Unfortunately, the well done mechanics are let down by puzzles that are really a chore to solve.  Most of them revolve around pushing balls around a room.  There’s four kinds: rock, water, fire, and acid.  Your goal is typically to get these onto a scale that measures heat, pH levels, or weight.  Unfortunately, there’s no way to pick up a ball, so moving them around means clumsily shoving them around and hoping they don’t roll into a wall, off platforms, or into each-other in ways that cause them to vaporize.  It’s not totally broken, but the process is slow and clunky and makes you wish there was some other way.  I wouldn’t exactly sell my soul for the right to pick up the ball, but if I was negotiating it for a long and healthy life, I would have that thrown in.

The slowness factor really kills Entropy dead.  When a gun that sucks the orbs up in a bubble is added, it just further slogs down an already snail-like pace.  It’s kind of sad, because Entropy really is the best controlling first-person game on the platform.  It even looks good too, chugging frame rate not withstanding.  And I like how you can undo mistakes with a Prince of Persia style rewind.  It’s just too bad that the actual game here is just not fun.  Remember developers, that’s your ultimate goal: give players something entertaining to pass time.  A game should be at least as entertaining as throwing paper airplanes at the seniors waiting at the bus stop.

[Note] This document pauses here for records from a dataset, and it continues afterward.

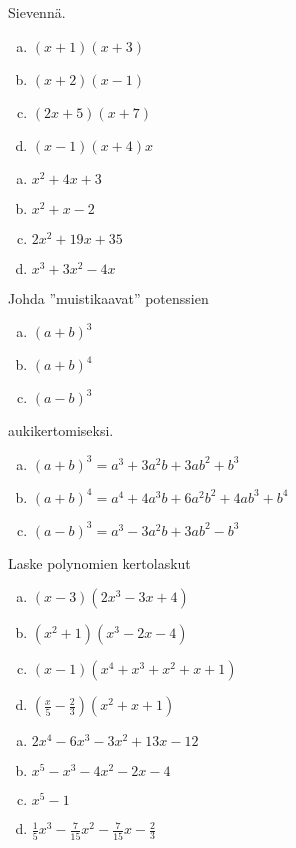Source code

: \begin{tehtava}
    Sievennä.
    \begin{enumerate}[a)]
        \item $(x+1)(x+3)$
        \item $(x+2)(x-1)$
        \item $(2x+5)(x+7)$
        \item $(x-1)(x+4)x$
    \end{enumerate}
    \begin{vastaus}
        \begin{enumerate}[a)]
            \item $x^2 + 4x + 3$
            \item $x^2 + x - 2$
            \item $2x^2 + 19x + 35$
            \item $x^3 + 3x^2 - 4x$
        \end{enumerate}
    \end{vastaus}
\end{tehtava}

\begin{tehtava}
    Johda ''muistikaavat'' potenssien
    \begin{enumerate}[a)]
            \item $(a+b)^3$
            \item $(a+b)^4$
            \item $(a-b)^3$
        \end{enumerate}
        aukikertomiseksi.
    \begin{vastaus}
        \begin{enumerate}[a)]
            \item $(a+b)^3 = a^3 + 3a^2b + 3ab^2 + b^3$
            \item $(a+b)^4 = a^4 + 4a^3b + 6a^2b^2 + 4ab^3 + b^4$
            \item $(a-b)^3 = a^3 - 3a^2b + 3ab^2 - b^3$
        \end{enumerate}
    \end{vastaus}
\end{tehtava}

\begin{tehtava}
	Laske polynomien kertolaskut
	\begin{enumerate}[a)]
		\item $(x-3)(2x^3-3x+4)$
		\item $(x^2+1)(x^3-2x-4)$
		\item $(x-1)(x^4+x^3+x^2+x+1)$
		\item $(\frac x5-\frac23)(x^2+x+1)$
	\end{enumerate}
	\begin{vastaus}
		\begin{enumerate}[a)]
			\item $2x^4-6x^3-3x^2+13x-12$
			\item $x^5-x^3-4x^2-2x-4$
			\item $x^5-1$
			\item $\frac15x^3-\frac{7}{15}x^2-\frac{7}{15}x-\frac23$
		\end{enumerate}
	\end{vastaus}
\end{tehtava}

Oh don’t look at me like that.  It’s safe.  They’re seniors!  They all have glasses on!

Entropy was developed by Autotivity Games

80 Microsoft Points said the scoring for Airplaning Old People (aka Greatest GeneRAGEtion) is as follows: 1 point for making them flinch, 2 points if they look cross at you, 3 points if you get it stuck in their clothes or hair, 4 points if they threaten to get up at you, 5 points if they actually get up, or 10 points if you get a direct hit and they do nothing in the making of this review. 

Also reviewing Entropy: Clearance Bin Review and TheXBLIG.com

About Indie Gamer Chick
Indie game reviews and editorials.

8 Responses to Entropy

  1. Dangus says:

    Agreed in all counts. I only bought Entropy to see what the hell was going on in it. I liked the controls and it had a Portal-like (more like wannabe) atmosphere so I figured something cool was going to happen at some point. And it never did. Until the next XBLIG Uprising game came out…

  2. withalligators says:

    Regardless, very technically impressive.